• TASK DETAILS:
Among the records that follow, set down only the lines from the one containing "on Windows 10|" to the one containing "Windows Server 2016|", both included, exactly.

==============================

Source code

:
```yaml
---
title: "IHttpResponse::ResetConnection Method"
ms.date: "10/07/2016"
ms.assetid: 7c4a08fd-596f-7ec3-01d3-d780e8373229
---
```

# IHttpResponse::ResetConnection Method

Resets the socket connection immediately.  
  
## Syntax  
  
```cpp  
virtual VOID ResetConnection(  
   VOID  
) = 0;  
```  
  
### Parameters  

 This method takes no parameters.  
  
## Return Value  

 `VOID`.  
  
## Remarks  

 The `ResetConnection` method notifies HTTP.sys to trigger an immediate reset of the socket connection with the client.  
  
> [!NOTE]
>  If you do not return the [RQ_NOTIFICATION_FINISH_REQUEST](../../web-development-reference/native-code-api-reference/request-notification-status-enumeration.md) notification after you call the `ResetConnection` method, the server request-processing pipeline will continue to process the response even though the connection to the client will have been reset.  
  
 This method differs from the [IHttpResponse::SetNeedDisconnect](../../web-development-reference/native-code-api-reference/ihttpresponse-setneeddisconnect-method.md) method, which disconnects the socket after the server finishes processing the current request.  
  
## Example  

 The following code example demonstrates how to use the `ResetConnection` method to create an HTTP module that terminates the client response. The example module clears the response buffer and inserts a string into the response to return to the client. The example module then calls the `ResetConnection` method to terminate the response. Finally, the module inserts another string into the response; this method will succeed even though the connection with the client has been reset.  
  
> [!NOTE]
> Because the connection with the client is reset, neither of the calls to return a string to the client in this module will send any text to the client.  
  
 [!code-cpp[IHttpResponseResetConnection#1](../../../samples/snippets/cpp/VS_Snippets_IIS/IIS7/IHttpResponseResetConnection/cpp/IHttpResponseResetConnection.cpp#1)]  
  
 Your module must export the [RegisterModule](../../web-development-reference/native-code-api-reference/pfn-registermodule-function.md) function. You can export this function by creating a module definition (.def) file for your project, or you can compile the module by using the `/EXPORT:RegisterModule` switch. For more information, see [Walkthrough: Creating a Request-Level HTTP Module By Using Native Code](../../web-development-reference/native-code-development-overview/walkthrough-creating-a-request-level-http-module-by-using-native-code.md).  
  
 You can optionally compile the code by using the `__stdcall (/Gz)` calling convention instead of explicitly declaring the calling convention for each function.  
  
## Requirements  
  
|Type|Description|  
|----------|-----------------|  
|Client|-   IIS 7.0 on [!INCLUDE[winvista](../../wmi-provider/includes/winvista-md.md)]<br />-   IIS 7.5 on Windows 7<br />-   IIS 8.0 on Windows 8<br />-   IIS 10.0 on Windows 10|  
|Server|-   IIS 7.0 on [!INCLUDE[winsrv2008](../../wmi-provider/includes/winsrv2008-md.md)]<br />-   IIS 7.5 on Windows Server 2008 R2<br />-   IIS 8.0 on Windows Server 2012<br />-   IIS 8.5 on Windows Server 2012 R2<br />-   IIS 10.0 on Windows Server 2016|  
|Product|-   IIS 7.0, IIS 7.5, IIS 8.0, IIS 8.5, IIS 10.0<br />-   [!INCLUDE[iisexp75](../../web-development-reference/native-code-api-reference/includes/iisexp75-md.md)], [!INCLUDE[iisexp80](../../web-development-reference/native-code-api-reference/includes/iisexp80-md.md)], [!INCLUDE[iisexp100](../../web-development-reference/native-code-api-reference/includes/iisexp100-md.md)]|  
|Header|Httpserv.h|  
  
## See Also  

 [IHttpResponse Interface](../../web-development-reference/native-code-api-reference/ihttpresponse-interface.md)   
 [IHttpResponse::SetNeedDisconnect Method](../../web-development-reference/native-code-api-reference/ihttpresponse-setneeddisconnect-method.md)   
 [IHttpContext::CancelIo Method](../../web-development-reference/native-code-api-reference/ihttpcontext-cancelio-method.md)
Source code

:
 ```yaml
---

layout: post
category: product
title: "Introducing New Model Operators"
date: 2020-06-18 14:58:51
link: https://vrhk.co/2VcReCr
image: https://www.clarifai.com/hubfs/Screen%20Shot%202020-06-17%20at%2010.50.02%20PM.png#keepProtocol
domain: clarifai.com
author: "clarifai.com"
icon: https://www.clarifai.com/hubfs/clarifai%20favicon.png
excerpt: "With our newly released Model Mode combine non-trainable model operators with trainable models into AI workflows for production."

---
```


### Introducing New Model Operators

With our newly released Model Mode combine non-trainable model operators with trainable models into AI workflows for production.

==============================

• RESPONSE TO THE EXERCISE:
|Client|-   IIS 7.0 on [!INCLUDE[winvista](../../wmi-provider/includes/winvista-md.md)]<br />-   IIS 7.5 on Windows 7<br />-   IIS 8.0 on Windows 8<br />-   IIS 10.0 on Windows 10|  
|Server|-   IIS 7.0 on [!INCLUDE[winsrv2008](../../wmi-provider/includes/winsrv2008-md.md)]<br />-   IIS 7.5 on Windows Server 2008 R2<br />-   IIS 8.0 on Windows Server 2012<br />-   IIS 8.5 on Windows Server 2012 R2<br />-   IIS 10.0 on Windows Server 2016|  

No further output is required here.